(Collected data)

···

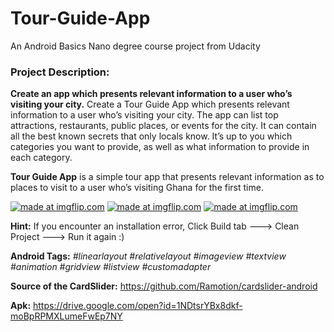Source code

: # Tour-Guide-App
An Android Basics Nano degree course project from Udacity
### Project Description: 
**Create an app which presents relevant information to a user who’s visiting your city.**
Create a Tour Guide App which presents relevant information to a user who’s visiting your city. The app can list top attractions, restaurants, public places, or events for the city. It can contain all the best known secrets that only locals know. It’s up to you which categories you want to provide, as well as what information to provide in each category. 

**Tour Guide App** is a simple tour app that presents relevant information as to places to visit to a user who’s visiting Ghana for the first time.

<a href="https://imgflip.com/gif/2m7bbp"><img src="https://i.imgflip.com/2m7bbp.gif" title="made at imgflip.com"/></a>
<a href="https://imgflip.com/gif/2m7bdt"><img src="https://i.imgflip.com/2m7bdt.gif" title="made at imgflip.com"/></a>
<a href="https://imgflip.com/gif/2m7bf1"><img src="https://i.imgflip.com/2m7bf1.gif" title="made at imgflip.com"/></a>

**Hint:** If you encounter an installation error, Click Build tab ---> Clean Project ---> Run it again :)

**Android Tags:** *#linearlayout* *#relativelayout* *#imageview* *#textview* *#animation* *#gridview* *#listview* *#customadapter*

**Source of the CardSlider:** https://github.com/Ramotion/cardslider-android

**Apk:** https://drive.google.com/open?id=1NDtsrYBx8dkf-moBpRPMXLumeFwEp7NY


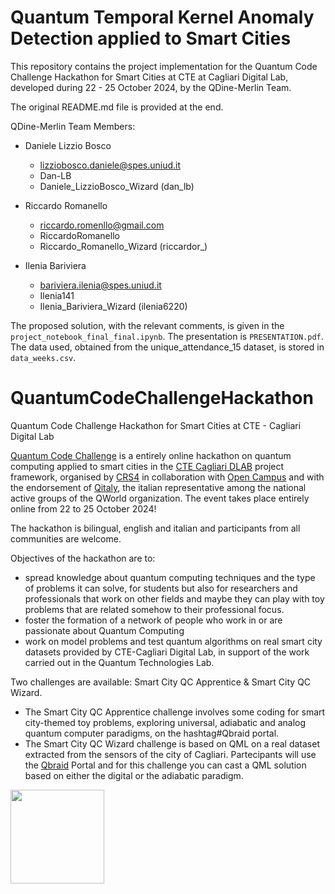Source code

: # Quantum Temporal Kernel Anomaly Detection applied to Smart Cities 
This repository contains the project implementation for the Quantum Code Challenge Hackathon for Smart Cities at CTE at Cagliari Digital Lab,  developed during 22 - 25 October 2024, by the QDine-Merlin Team.

The original README.md file is provided at the end.

QDine-Merlin Team Members:
* Daniele Lizzio Bosco
    * lizziobosco.daniele@spes.uniud.it
    * Dan-LB
    * Daniele_LizzioBosco_Wizard (dan_lb)

* Riccardo Romanello
    * riccardo.romenllo@gmail.com
    * RiccardoRomanello
    * Riccardo_Romanello_Wizard (riccardor_)

* Ilenia Bariviera
    * bariviera.ilenia@spes.uniud.it
    * Ilenia141
    * Ilenia_Bariviera_Wizard (ilenia6220)


The proposed solution, with the relevant comments, is given in the `project_notebook_final_final.ipynb`. The presentation is `PRESENTATION.pdf`. The data used, obtained from the unique_attendance_15 dataset, is stored in  `data_weeks.csv`.



# QuantumCodeChallengeHackathon
Quantum Code Challenge Hackathon for Smart Cities at CTE - Cagliari Digital Lab

[Quantum Code Challenge](https://www.cagliaridlab.it/en/event.page?contentId=EVT881) is a entirely online hackathon on quantum computing applied to smart cities in the [CTE Cagliari DLAB](https://www.cagliaridlab.it/) project framework, organised by [CRS4](https://www.crs4.it/) in collaboration with [Open Campus](https://www.opencampus.it/) and with the endorsement of [Qitaly](https://qworld.net/qitaly/), the italian representative among the national active groups of the QWorld organization.
The event takes place entirely online from 22 to 25 October 2024! 

The hackathon is bilingual, english and italian and participants from all communities are welcome. 

 Objectives of the hackathon are to:
 - spread knowledge about quantum computing techniques and the type of problems it can solve, for students but also for researchers and professionals that work on other fields and maybe they can play with toy problems that are related somehow to their professional focus.
- foster the formation of a network of people who work in or are  passionate about Quantum Computing
- work on model problems and test quantum algorithms on real smart  city datasets provided by CTE-Cagliari Digital Lab, in support of the work carried out in the Quantum Technologies Lab.

Two challenges are available: Smart City QC Apprentice & Smart City QC Wizard.
- The Smart City QC Apprentice challenge involves some coding for smart city-themed toy problems, exploring universal, adiabatic and analog quantum computer paradigms, on the hashtag#Qbraid portal.
- The Smart City QC Wizard challenge is based on QML on a real dataset extracted from the sensors of the city of Cagliari. Partecipants will use the [Qbraid](https:\\www.qbraid.com) Portal and for this challenge you can cast a QML solution based on either the digital or the adiabatic paradigm.

[<img src="https://qbraid-static.s3.amazonaws.com/logos/Launch_on_qBraid_white.png" width="150">](https://account.qbraid.com?gitHubUrl=https://github.com/crs4/QuantumCodeChallengeHackathon.git)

···

Task to carry out. Before copying, set the pictures aside; then reproduce each entry above exactly.

Solution to this task.
Source code

: # Tour-Guide-App
An Android Basics Nano degree course project from Udacity
### Project Description: 
**Create an app which presents relevant information to a user who’s visiting your city.**
Create a Tour Guide App which presents relevant information to a user who’s visiting your city. The app can list top attractions, restaurants, public places, or events for the city. It can contain all the best known secrets that only locals know. It’s up to you which categories you want to provide, as well as what information to provide in each category. 

**Tour Guide App** is a simple tour app that presents relevant information as to places to visit to a user who’s visiting Ghana for the first time.

<a href="https://imgflip.com/gif/2m7bbp"><img src="https://i.imgflip.com/2m7bbp.gif" title="made at imgflip.com"/></a>
<a href="https://imgflip.com/gif/2m7bdt"><img src="https://i.imgflip.com/2m7bdt.gif" title="made at imgflip.com"/></a>
<a href="https://imgflip.com/gif/2m7bf1"><img src="https://i.imgflip.com/2m7bf1.gif" title="made at imgflip.com"/></a>

**Hint:** If you encounter an installation error, Click Build tab ---> Clean Project ---> Run it again :)

**Android Tags:** *#linearlayout* *#relativelayout* *#imageview* *#textview* *#animation* *#gridview* *#listview* *#customadapter*

**Source of the CardSlider:** https://github.com/Ramotion/cardslider-android

**Apk:** https://drive.google.com/open?id=1NDtsrYBx8dkf-moBpRPMXLumeFwEp7NY


Source code

: # Quantum Temporal Kernel Anomaly Detection applied to Smart Cities 
This repository contains the project implementation for the Quantum Code Challenge Hackathon for Smart Cities at CTE at Cagliari Digital Lab,  developed during 22 - 25 October 2024, by the QDine-Merlin Team.

The original README.md file is provided at the end.

QDine-Merlin Team Members:
* Daniele Lizzio Bosco
    * lizziobosco.daniele@spes.uniud.it
    * Dan-LB
    * Daniele_LizzioBosco_Wizard (dan_lb)

* Riccardo Romanello
    * riccardo.romenllo@gmail.com
    * RiccardoRomanello
    * Riccardo_Romanello_Wizard (riccardor_)

* Ilenia Bariviera
    * bariviera.ilenia@spes.uniud.it
    * Ilenia141
    * Ilenia_Bariviera_Wizard (ilenia6220)


The proposed solution, with the relevant comments, is given in the `project_notebook_final_final.ipynb`. The presentation is `PRESENTATION.pdf`. The data used, obtained from the unique_attendance_15 dataset, is stored in  `data_weeks.csv`.



# QuantumCodeChallengeHackathon
Quantum Code Challenge Hackathon for Smart Cities at CTE - Cagliari Digital Lab

[Quantum Code Challenge](https://www.cagliaridlab.it/en/event.page?contentId=EVT881) is a entirely online hackathon on quantum computing applied to smart cities in the [CTE Cagliari DLAB](https://www.cagliaridlab.it/) project framework, organised by [CRS4](https://www.crs4.it/) in collaboration with [Open Campus](https://www.opencampus.it/) and with the endorsement of [Qitaly](https://qworld.net/qitaly/), the italian representative among the national active groups of the QWorld organization.
The event takes place entirely online from 22 to 25 October 2024! 

The hackathon is bilingual, english and italian and participants from all communities are welcome. 

 Objectives of the hackathon are to:
 - spread knowledge about quantum computing techniques and the type of problems it can solve, for students but also for researchers and professionals that work on other fields and maybe they can play with toy problems that are related somehow to their professional focus.
- foster the formation of a network of people who work in or are  passionate about Quantum Computing
- work on model problems and test quantum algorithms on real smart  city datasets provided by CTE-Cagliari Digital Lab, in support of the work carried out in the Quantum Technologies Lab.

Two challenges are available: Smart City QC Apprentice & Smart City QC Wizard.
- The Smart City QC Apprentice challenge involves some coding for smart city-themed toy problems, exploring universal, adiabatic and analog quantum computer paradigms, on the hashtag#Qbraid portal.
- The Smart City QC Wizard challenge is based on QML on a real dataset extracted from the sensors of the city of Cagliari. Partecipants will use the [Qbraid](https:\\www.qbraid.com) Portal and for this challenge you can cast a QML solution based on either the digital or the adiabatic paradigm.

[<img src="https://qbraid-static.s3.amazonaws.com/logos/Launch_on_qBraid_white.png" width="150">](https://account.qbraid.com?gitHubUrl=https://github.com/crs4/QuantumCodeChallengeHackathon.git)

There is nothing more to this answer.